Arbitrum is the biggest player in Ethereum’s layer 2 scaling landscape, designed to boost Ethereum’s speed and scalability while adding additional privacy features. The release of ARB (which includes “airdropping” 12.75% of the entire supply to the chain’s early users) is one of the most highly-anticipated events in the cryptocurrency industry this year. 

To celebrate this occasion, Bybit has launched a series of campaigns that offers ARB traders a chance to win part of its massive $400K prize pool. 

Firstly, all users who deposit 250 ARB will receive a gift of 25 USDT, and new users who have used the Arbitrum-native trading platform GMX, can claim a further 0.5 GMX with a deposit of 500 ARB. Also, Bybit’s official Twitter account will be giving away GMX and USDT in a lucky draw to 400 users who like or retweet its tweets, or follow the official Twitter account.

Bybit offers a range of trading bots, which allow users to automate strategies, backtest them, and trade the markets 24/7. Their bots are easy to configure, so even beginners can benefit from automated trading. 

As part of the ARB celebration, users who trade ARB via Bybit’s spot grid bots will share in a $20K prize pool.
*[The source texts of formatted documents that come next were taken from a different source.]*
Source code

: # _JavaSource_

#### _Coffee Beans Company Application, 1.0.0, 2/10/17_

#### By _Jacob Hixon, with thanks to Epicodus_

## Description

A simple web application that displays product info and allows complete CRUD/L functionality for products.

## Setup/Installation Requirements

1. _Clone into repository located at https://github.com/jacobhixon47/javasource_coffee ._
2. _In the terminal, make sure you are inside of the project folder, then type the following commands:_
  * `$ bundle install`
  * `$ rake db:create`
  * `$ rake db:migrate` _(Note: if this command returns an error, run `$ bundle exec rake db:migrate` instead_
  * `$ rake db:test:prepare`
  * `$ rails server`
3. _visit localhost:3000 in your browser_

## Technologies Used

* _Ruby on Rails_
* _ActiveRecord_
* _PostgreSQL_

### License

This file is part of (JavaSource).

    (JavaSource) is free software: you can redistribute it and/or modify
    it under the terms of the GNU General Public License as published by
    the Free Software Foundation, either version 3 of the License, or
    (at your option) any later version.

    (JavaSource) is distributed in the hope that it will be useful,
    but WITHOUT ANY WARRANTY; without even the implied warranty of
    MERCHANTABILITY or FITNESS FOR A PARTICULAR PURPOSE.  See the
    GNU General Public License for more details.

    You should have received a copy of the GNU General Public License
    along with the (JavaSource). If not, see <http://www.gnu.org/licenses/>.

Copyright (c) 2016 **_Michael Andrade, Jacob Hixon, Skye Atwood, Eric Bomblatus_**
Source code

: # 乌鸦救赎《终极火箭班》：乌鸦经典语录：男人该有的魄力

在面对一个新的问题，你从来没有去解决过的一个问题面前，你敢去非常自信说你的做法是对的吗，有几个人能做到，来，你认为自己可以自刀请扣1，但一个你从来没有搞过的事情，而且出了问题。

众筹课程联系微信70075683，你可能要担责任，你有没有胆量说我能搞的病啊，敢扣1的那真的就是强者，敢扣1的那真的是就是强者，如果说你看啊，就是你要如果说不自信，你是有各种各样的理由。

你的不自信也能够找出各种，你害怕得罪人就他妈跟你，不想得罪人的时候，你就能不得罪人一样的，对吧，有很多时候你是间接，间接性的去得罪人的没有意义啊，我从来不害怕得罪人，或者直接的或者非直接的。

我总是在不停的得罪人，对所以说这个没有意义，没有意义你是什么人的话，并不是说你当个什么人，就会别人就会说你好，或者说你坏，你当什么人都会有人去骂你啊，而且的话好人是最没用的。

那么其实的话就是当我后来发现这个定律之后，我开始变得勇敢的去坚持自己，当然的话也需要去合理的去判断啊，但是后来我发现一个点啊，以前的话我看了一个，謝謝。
Another launchpool campaign for ARB subscribers will unlock a total of $150K in rewards. Finally, a high APY ARB fixed-term product is available via Bybit Earn, allowing traders to earn even more rewards from their investments. 

“At Bybit, we recognize our responsibility to provide forward-thinking opportunities for our users and lead the way in supporting the proliferation of cryptocurrency and blockchain technology,” said Ben Zhou co-founder and CEO of Bybit. “I am delighted to see that we are offering an ARB token listing, which promises unique rewards for those who make use of it. We are eager to see how our users leverage this powerful new asset and await their feedback with enthusiasm.”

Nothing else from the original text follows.